Bitcoin was trading around $58,864 as Citi published the note, its lowest print since September 2024 and roughly half its October 2025 record of $126,223. Ether has been weaker still. It is down more than 60 per cent from its December peak and has spent most of June oscillating between $1,570 and $1,590. Citi's bear case now sees bitcoin at $53,000 and ether at $1,094 over the next twelve months, both of which are within a normal drawdown's distance of where the assets closed on Tuesday. The bull case, the one that requires a return of institutional flow and macro cooperation, gets bitcoin only to $108,000 and ether to $2,932. That is not a bullish number for a supposed bull case.

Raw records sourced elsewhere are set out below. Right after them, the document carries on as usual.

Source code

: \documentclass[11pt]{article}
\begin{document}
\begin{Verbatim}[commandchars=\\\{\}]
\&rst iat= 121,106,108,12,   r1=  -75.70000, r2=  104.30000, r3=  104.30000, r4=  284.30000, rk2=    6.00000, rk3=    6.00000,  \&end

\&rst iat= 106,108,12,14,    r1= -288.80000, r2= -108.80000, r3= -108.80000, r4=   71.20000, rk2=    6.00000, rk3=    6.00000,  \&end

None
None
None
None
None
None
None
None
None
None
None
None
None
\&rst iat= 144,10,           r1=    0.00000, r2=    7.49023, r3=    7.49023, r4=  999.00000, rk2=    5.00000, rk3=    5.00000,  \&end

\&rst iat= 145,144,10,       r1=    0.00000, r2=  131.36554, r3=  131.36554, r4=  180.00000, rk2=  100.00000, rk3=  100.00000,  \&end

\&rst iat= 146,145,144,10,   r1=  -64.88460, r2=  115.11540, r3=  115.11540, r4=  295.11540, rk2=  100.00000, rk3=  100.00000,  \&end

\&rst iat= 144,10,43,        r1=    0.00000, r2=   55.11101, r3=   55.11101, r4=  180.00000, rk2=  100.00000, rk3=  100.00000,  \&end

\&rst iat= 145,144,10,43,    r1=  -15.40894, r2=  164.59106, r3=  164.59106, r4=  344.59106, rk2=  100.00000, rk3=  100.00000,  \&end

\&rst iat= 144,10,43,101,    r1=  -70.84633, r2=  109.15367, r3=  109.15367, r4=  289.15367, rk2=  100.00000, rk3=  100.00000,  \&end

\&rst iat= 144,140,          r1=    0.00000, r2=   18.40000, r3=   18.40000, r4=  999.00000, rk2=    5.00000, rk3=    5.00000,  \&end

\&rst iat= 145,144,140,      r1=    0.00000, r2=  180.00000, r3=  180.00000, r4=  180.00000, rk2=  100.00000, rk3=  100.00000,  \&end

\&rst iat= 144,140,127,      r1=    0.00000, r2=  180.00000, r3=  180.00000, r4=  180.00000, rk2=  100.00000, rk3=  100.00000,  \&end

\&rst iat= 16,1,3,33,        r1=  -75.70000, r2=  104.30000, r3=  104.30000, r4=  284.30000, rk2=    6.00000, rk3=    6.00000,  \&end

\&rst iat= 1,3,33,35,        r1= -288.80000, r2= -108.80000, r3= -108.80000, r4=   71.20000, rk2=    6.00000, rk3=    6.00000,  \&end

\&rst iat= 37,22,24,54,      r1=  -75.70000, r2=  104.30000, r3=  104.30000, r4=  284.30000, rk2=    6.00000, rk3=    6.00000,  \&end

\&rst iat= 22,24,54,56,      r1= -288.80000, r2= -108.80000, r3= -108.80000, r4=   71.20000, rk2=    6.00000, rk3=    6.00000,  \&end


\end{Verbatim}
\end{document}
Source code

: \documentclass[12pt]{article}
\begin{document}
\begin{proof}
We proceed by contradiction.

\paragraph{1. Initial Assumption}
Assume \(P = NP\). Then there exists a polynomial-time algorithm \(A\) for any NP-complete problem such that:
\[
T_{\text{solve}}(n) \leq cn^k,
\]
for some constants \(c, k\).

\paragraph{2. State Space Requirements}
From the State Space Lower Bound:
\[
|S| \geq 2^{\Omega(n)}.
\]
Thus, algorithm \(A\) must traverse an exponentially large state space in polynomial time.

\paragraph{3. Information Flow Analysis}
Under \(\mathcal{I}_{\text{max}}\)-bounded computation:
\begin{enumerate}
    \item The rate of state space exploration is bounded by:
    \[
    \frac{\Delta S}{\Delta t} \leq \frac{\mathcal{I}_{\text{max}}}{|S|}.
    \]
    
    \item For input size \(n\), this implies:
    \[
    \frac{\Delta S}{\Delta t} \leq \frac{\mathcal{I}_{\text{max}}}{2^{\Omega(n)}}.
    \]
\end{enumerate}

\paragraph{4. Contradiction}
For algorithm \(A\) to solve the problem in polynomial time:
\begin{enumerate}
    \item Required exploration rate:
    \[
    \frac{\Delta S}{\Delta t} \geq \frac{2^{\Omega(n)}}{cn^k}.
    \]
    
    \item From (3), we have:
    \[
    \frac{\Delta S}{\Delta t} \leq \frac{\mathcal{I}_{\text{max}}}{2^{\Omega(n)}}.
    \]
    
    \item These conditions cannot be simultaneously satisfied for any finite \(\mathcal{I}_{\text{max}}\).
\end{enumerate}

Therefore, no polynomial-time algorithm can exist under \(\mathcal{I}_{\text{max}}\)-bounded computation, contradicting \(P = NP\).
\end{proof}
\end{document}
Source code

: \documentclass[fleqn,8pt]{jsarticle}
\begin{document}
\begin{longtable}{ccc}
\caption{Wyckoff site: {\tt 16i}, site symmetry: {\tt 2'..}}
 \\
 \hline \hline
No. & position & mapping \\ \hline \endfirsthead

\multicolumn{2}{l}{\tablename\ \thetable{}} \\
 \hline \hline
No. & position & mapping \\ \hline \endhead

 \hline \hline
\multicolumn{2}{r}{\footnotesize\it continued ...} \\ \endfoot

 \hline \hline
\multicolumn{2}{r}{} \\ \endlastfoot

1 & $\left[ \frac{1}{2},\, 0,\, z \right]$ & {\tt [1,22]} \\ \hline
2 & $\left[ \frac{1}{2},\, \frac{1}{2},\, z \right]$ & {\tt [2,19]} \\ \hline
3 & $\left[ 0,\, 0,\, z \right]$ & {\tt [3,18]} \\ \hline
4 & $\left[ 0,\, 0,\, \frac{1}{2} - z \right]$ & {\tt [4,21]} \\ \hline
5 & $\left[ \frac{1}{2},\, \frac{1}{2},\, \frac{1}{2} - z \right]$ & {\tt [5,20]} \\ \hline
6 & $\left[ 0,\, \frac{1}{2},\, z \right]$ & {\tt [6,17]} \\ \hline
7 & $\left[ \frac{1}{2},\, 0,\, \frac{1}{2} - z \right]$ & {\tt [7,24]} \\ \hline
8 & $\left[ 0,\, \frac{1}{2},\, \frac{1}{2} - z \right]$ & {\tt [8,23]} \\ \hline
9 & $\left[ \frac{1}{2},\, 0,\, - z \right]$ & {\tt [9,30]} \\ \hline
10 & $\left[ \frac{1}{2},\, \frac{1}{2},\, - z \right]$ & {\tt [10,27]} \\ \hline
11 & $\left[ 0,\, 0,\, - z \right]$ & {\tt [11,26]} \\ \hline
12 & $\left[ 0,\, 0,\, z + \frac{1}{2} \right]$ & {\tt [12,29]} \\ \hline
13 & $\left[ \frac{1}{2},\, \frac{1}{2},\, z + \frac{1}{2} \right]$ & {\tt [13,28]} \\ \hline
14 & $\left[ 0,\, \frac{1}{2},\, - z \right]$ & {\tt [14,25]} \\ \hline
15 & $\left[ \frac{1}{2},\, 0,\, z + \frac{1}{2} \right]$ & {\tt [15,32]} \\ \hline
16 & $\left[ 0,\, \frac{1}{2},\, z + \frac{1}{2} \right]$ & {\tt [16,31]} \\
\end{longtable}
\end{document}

There is a second worry inside the note, and it is one the market has been discussing for months. Digital-asset treasury companies — the Strategys, the Metaplanets, the two dozen imitators that used 2024 and early 2025 to load balance sheets with bitcoin — could become net sellers if their equity keeps trading below the value of their coin. Citi does not say this will happen; it says the risk is now large enough to embed in the forecast. That is a meaningful change in tone from a bank whose crypto research has, until this year, been unusually constructive.
The context matters. Citi cut its bitcoin target from $143,000 to $112,000 in March, at a time when analysts were still framing the drawdown as a mid-cycle pause. Six weeks of net redemptions, a Senate that missed its own CLARITY Act deadline, and a spot market that cannot hold $60,000 have changed the framing. Wall Street's bitcoin desks spent the first half of the year telling clients that the ETF wrapper was permanent institutional demand. Citi is now telling clients it has to be earned back.
The market response to the note was muted. Bitcoin barely moved. That is the most useful data point in the whole episode — the price is already trading as if the ETF bid is gone, and analyst downgrades are catching up to what the tape has been saying since May.
Ether traders have their own worry. US spot ether ETFs recorded $30 million of net outflows in the five hours ending 30 June, the largest exit among major tracked assets that afternoon, with capital rotating into stablecoins and, in a smaller flow, solana. That is not a big number in absolute terms, but the pattern is what unsettles buyers. Every ether rally in the second quarter was met with distribution from the ETF products, and the products are supposed to be the demand.
The reading is the one Saunders makes plainly in his conclusion. Bitcoin and ether both sit below their 200-day moving averages. Retail is chasing AI equities, not tokens. The macro backdrop, from sticky inflation to an unresolved Iran situation to a Fed that will not commit to a cutting cycle, offers no obvious catalyst for the ETF bid to return. Until something changes, the setup is the one Citi is now pricing: sideways to lower, with the tail risk skewed to the downside.
The bank's client list is not going to sell everything on this note. Nobody sells $500 million bitcoin positions on a target cut. But the psychology of institutional allocation runs the other way. Desks that were told the ETF vehicle would produce $10 billion of demand this year are now being told it will produce zero, and the internal conversations about weightings and risk budgets go a certain way after that. Citi has just given every crypto-sceptical CIO a page of research to point at in their next allocation meeting.
The prior bull case was that regulated products would keep the bid steady while the industry waited for the macro to turn. That case is now Citi's bear case. The lows in the note are within reach.